NETTALI.COM  – Lancé par Ousmane Sonko lors de la présentation de son programme « Burok », le débat sur la monnaie locale ou complémentaire tourne à la politique. La conférence des leaders de Yewwi askan wi a décidé de sortir de son mutisme pour faire aux attaques de la mouvance présidentielle. 

« Dans notre pays et surtout dans les régions périphériques dont la Casamance, l’économie domestique et les activités considérées comme informelles, ne sont pas prises en compte, bien qu’elles soient une condition indispensable au fonctionnement de l’économie formelle, en satisfaisant des besoins et en créant des emplois que l’économie capitaliste ne prend pas en charge. » Le constat est fait par Yewwi askan wi. Cette coalition de l’opposition met ainsi son grain de sel dans la polémique autour de l’idée d’une monnaie locale pour Ziguinchor. Idée lancée par Ousmane Sonko, candidat à la mairie de Ziguinchor.

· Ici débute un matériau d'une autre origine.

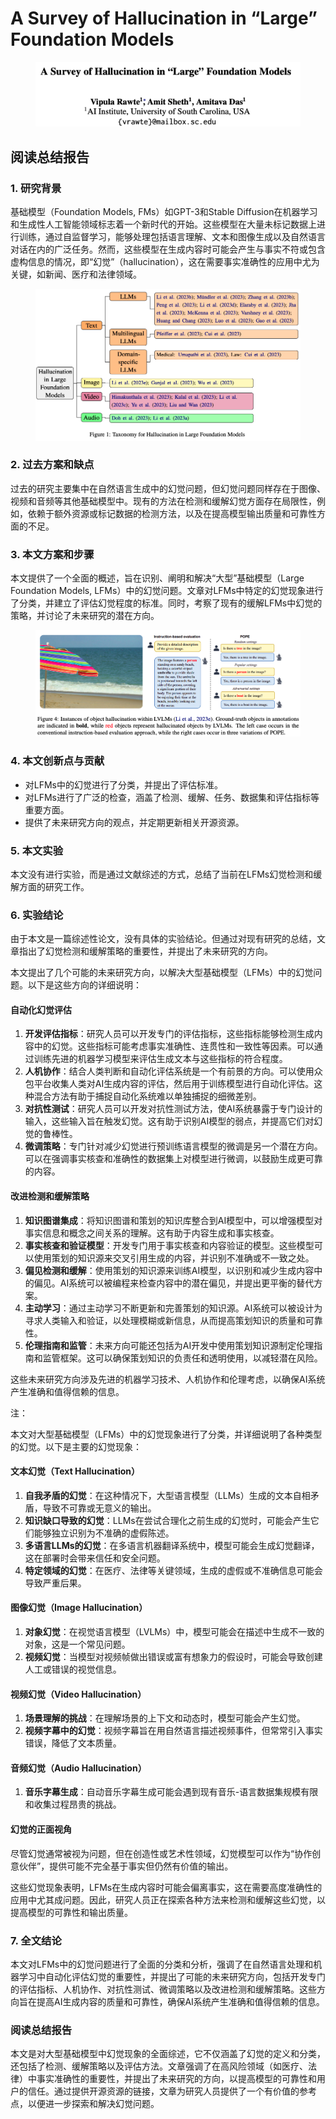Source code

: # A Survey of Hallucination in “Large” Foundation Models

<figure><img src="../.gitbook/assets/image (5) (1) (1) (1) (1) (1) (1) (1) (1) (1) (1) (1) (1) (1) (1) (1) (1) (1) (1) (1).png" alt=""><figcaption></figcaption></figure>

## 阅读总结报告

### 1. 研究背景

基础模型（Foundation Models, FMs）如GPT-3和Stable Diffusion在机器学习和生成性人工智能领域标志着一个新时代的开始。这些模型在大量未标记数据上进行训练，通过自监督学习，能够处理包括语言理解、文本和图像生成以及自然语言对话在内的广泛任务。然而，这些模型在生成内容时可能会产生与事实不符或包含虚构信息的情况，即“幻觉”（hallucination），这在需要事实准确性的应用中尤为关键，如新闻、医疗和法律领域。

<figure><img src="../.gitbook/assets/image (7) (1) (1) (1) (1) (1) (1) (1) (1) (1) (1) (1) (1) (1) (1) (1) (1) (1) (1).png" alt=""><figcaption></figcaption></figure>

### 2. 过去方案和缺点

过去的研究主要集中在自然语言生成中的幻觉问题，但幻觉问题同样存在于图像、视频和音频等其他基础模型中。现有的方法在检测和缓解幻觉方面存在局限性，例如，依赖于额外资源或标记数据的检测方法，以及在提高模型输出质量和可靠性方面的不足。

### 3. 本文方案和步骤

本文提供了一个全面的概述，旨在识别、阐明和解决“大型”基础模型（Large Foundation Models, LFMs）中的幻觉问题。文章对LFMs中特定的幻觉现象进行了分类，并建立了评估幻觉程度的标准。同时，考察了现有的缓解LFMs中幻觉的策略，并讨论了未来研究的潜在方向。

<figure><img src="../.gitbook/assets/image (8) (1) (1) (1) (1) (1) (1) (1) (1) (1) (1) (1) (1) (1) (1) (1) (1).png" alt=""><figcaption></figcaption></figure>

### 4. 本文创新点与贡献

* 对LFMs中的幻觉进行了分类，并提出了评估标准。
* 对LFMs进行了广泛的检查，涵盖了检测、缓解、任务、数据集和评估指标等重要方面。
* 提供了未来研究方向的观点，并定期更新相关开源资源。

### 5. 本文实验

本文没有进行实验，而是通过文献综述的方式，总结了当前在LFMs幻觉检测和缓解方面的研究工作。

### 6. 实验结论

由于本文是一篇综述性论文，没有具体的实验结论。但通过对现有研究的总结，文章指出了幻觉检测和缓解策略的重要性，并提出了未来研究的方向。



本文提出了几个可能的未来研究方向，以解决大型基础模型（LFMs）中的幻觉问题。以下是这些方向的详细说明：

#### 自动化幻觉评估

1. **开发评估指标**：研究人员可以开发专门的评估指标，这些指标能够检测生成内容中的幻觉。这些指标可能考虑事实准确性、连贯性和一致性等因素。可以通过训练先进的机器学习模型来评估生成文本与这些指标的符合程度。
2. **人机协作**：结合人类判断和自动化评估系统是一个有前景的方向。可以使用众包平台收集人类对AI生成内容的评估，然后用于训练模型进行自动化评估。这种混合方法有助于捕捉自动化系统难以单独捕捉的细微差别。
3. **对抗性测试**：研究人员可以开发对抗性测试方法，使AI系统暴露于专门设计的输入，这些输入旨在触发幻觉。这有助于识别AI模型的弱点，并提高它们对幻觉的鲁棒性。
4. **微调策略**：专门针对减少幻觉进行预训练语言模型的微调是另一个潜在方向。可以在强调事实核查和准确性的数据集上对模型进行微调，以鼓励生成更可靠的内容。

#### 改进检测和缓解策略

1. **知识图谱集成**：将知识图谱和策划的知识库整合到AI模型中，可以增强模型对事实信息和概念之间关系的理解。这有助于内容生成和事实核查。
2. **事实核查和验证模型**：开发专门用于事实核查和内容验证的模型。这些模型可以使用策划的知识源来交叉引用生成的内容，并识别不准确或不一致之处。
3. **偏见检测和缓解**：使用策划的知识源来训练AI模型，以识别和减少生成内容中的偏见。AI系统可以被编程来检查内容中的潜在偏见，并提出更平衡的替代方案。
4. **主动学习**：通过主动学习不断更新和完善策划的知识源。AI系统可以被设计为寻求人类输入和验证，以处理模糊或新信息，从而提高策划知识的质量和可靠性。
5. **伦理指南和监管**：未来方向可能还包括为AI开发中使用策划知识源制定伦理指南和监管框架。这可以确保策划知识的负责任和透明使用，以减轻潜在风险。

这些未来研究方向涉及先进的机器学习技术、人机协作和伦理考虑，以确保AI系统产生准确和值得信赖的信息。



注：

本文对大型基础模型（LFMs）中的幻觉现象进行了分类，并详细说明了各种类型的幻觉。以下是主要的幻觉现象：

#### 文本幻觉（Text Hallucination）

1. **自我矛盾的幻觉**：在这种情况下，大型语言模型（LLMs）生成的文本自相矛盾，导致不可靠或无意义的输出。
2. **知识缺口导致的幻觉**：LLMs在尝试合理化之前生成的幻觉时，可能会产生它们能够独立识别为不准确的虚假陈述。
3. **多语言LLMs的幻觉**：在多语言机器翻译系统中，模型可能会生成幻觉翻译，这在部署时会带来信任和安全问题。
4. **特定领域的幻觉**：在医疗、法律等关键领域，生成的虚假或不准确信息可能会导致严重后果。

#### 图像幻觉（Image Hallucination）

1. **对象幻觉**：在视觉语言模型（LVLMs）中，模型可能会在描述中生成不一致的对象，这是一个常见问题。
2. **视频幻觉**：当模型对视频帧做出错误或富有想象力的假设时，可能会导致创建人工或错误的视觉信息。

#### 视频幻觉（Video Hallucination）

1. **场景理解的挑战**：在理解场景的上下文和动态时，模型可能会产生幻觉。
2. **视频字幕中的幻觉**：视频字幕旨在用自然语言描述视频事件，但常常引入事实错误，降低了文本质量。

#### 音频幻觉（Audio Hallucination）

1. **音乐字幕生成**：自动音乐字幕生成可能会遇到现有音乐-语言数据集规模有限和收集过程昂贵的挑战。

#### 幻觉的正面视角

尽管幻觉通常被视为问题，但在创造性或艺术性领域，幻觉模型可以作为“协作创意伙伴”，提供可能不完全基于事实但仍然有价值的输出。

这些幻觉现象表明，LFMs在生成内容时可能会偏离事实，这在需要高度准确性的应用中尤其成问题。因此，研究人员正在探索各种方法来检测和缓解这些幻觉，以提高模型的可靠性和输出质量。





### 7. 全文结论

本文对LFMs中的幻觉问题进行了全面的分类和分析，强调了在自然语言处理和机器学习中自动化评估幻觉的重要性，并提出了可能的未来研究方向，包括开发专门的评估指标、人机协作、对抗性测试、微调策略以及改进检测和缓解策略。这些方向旨在提高AI生成内容的质量和可靠性，确保AI系统产生准确和值得信赖的信息。

### 阅读总结报告

本文是对大型基础模型中幻觉现象的全面综述，它不仅涵盖了幻觉的定义和分类，还包括了检测、缓解策略以及评估方法。文章强调了在高风险领域（如医疗、法律）中事实准确性的重要性，并提出了未来研究的方向，以提高模型的可靠性和用户的信任。通过提供开源资源的链接，文章为研究人员提供了一个有价值的参考点，以便进一步探索和解决幻觉问题。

De l’avis des leaders de Yewwi askan wi, le projet politique de transformation présenté par Ousmane Sonko se propose donc de « relever ce défi commun à presque toutes les régions du Sénégal en reconnaissant et amplifiant ces formes plurielles d’entreprises et en introduisant de nouvelles, afin d’appuyer des comportements coopératifs solidaires, responsables devant la société« . « C’est dans ce cadre que le candidat de la coalition Yewwi Askna Wi à Ziguinchor, dans son programme, évoque la question de la monnaie complémentaire locale parfois appelée monnaie sociale. Les économistes savent bien qu’il s’agit là de la règle plutôt que d’exception : près de 10 000 formes de paiement ont été identifiées en 2020 dans 198 pays. La jeune génération des Digital Natives sénégalaise connaissent bien par exemple la monnaie du BITCOIN utilisée ici comme partout presque dans le monde« , souligne le communiqué de la conférence des leaders de Yewwi askan wi. Et de poursuivre : « Cette vision de notre candidat à la mairie de Ziguinchor, conforme aux meilleures pratiques dans le monde, est donc la plus apte à sortir les masses populaires, surtout celles de l’intérieur du pays de l’extrême pauvreté et doter les communautés de moyens conséquents pour impulser leur développement local par l’inclusion financière. »

Suffisant alors pour féliciter Ousmane Sonko « pour non seulement la brillante présentation de son programme, tant dans le fonds que dans la forme, mais surtout pour la générosité manifestée en partageant sa vision de la gouvernance locale pour plus d’impact sur le pays« .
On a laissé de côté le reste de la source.